+++ The data +++

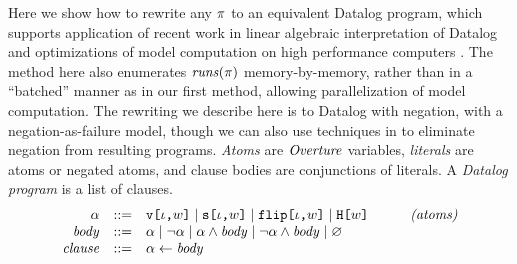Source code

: Here we show how to rewrite any $\pi$ to an equivalent Datalog
program, which supports application of recent work in linear algebraic
interpretation of Datalog and optimizations of model computation on
high performance computers \cite{sakama2017linear}. The method here also enumerates
$\mathit{runs}(\pi)$ memory-by-memory, rather than in a ``batched'' manner
as in our first method, allowing parallelization of model
computation. The rewriting we describe here is to Datalog with
negation, with a negation-as-failure model, though we can also
use techniques in \cite{sakama2017linear} to eliminate negation from
resulting programs. \emph{Atoms} are $\mathit{Overture}$ variables, \emph{literals}
are atoms or negated atoms, and clause bodies are conjunctions of literals.
A \emph{Datalog program} is a list of clauses.
$$
\begin{array}{rclr}
  \alpha &::=& \texttt{v[}\iota\texttt{,}w\texttt{]} \mid  \texttt{s[}\iota\texttt{,}w\texttt{]} \mid \texttt{flip[}\iota\texttt{,}w\texttt{]} \mid \texttt{H[}w\texttt{]} & \qquad \textit{(atoms)}\\
  \mathit{body} &::=&  \alpha \mid \neg \alpha \mid \alpha \wedge \mathit{body} \mid \neg\alpha \wedge \mathit{body} \mid \varnothing \\
  \mathit{clause} &::=& \alpha \gets \mathit{body}
\end{array}
$$

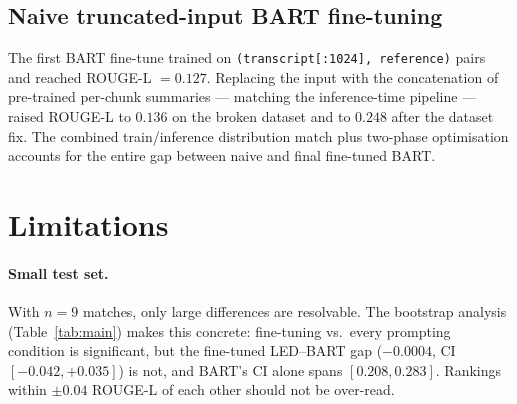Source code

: \documentclass[10pt,a4paper]{article}
\begin{document}
\subsection{Naive truncated-input BART fine-tuning}
The first BART fine-tune trained on \texttt{(transcript[:1024], reference)} pairs and reached ROUGE-L $= 0.127$. Replacing the input with the concatenation of pre-trained per-chunk summaries --- matching the inference-time pipeline --- raised ROUGE-L to $0.136$ on the broken dataset and to $0.248$ after the dataset fix. The combined train/inference distribution match plus two-phase optimisation accounts for the entire gap between naive and final fine-tuned BART.

\section{Limitations}
\label{sec:limitations}

\paragraph{Small test set.} With $n = 9$ matches, only large differences are resolvable. The bootstrap analysis (Table~\ref{tab:main}) makes this concrete: fine-tuning vs.\ every prompting condition is significant, but the fine-tuned LED--BART gap ($-0.0004$, CI $[-0.042, +0.035]$) is not, and BART's CI alone spans $[0.208, 0.283]$. Rankings within $\pm 0.04$ ROUGE-L of each other should not be over-read.
\end{document}
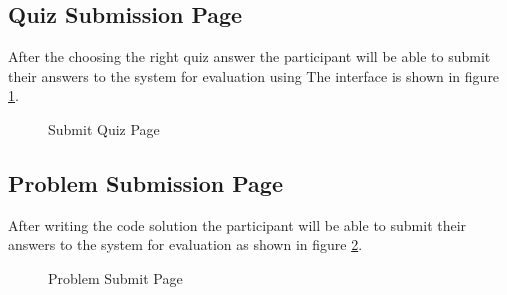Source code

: \subsection{Quiz Submission Page}
After the choosing the right quiz answer the participant will be able to submit their
answers to the system for evaluation using The interface is shown in figure \ref{fig:submit_quiz}.

\begin{figure}
  \centering
  \setlength\fboxsep{0pt} %
  \setlength\fboxrule{2pt} %
  \caption{Submit Quiz Page}\label{fig:submit_quiz}
\end{figure}


\subsection{Problem Submission Page}
After writing the code solution the participant will be able to submit their
answers to the system for evaluation as shown in figure \ref{Problem Submit Page}.


\begin{figure}
  \centering
  \setlength\fboxsep{0pt} %
  \setlength\fboxrule{2pt} %
  \caption{Problem Submit Page}\label{Problem Submit Page}
\end{figure}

+++

### Brief
Report every line in the data above in which the word "evaluation" appears.

### Output of the exercise
answers to the system for evaluation using The interface is shown in figure \ref{fig:submit_quiz}.
answers to the system for evaluation as shown in figure \ref{Problem Submit Page}.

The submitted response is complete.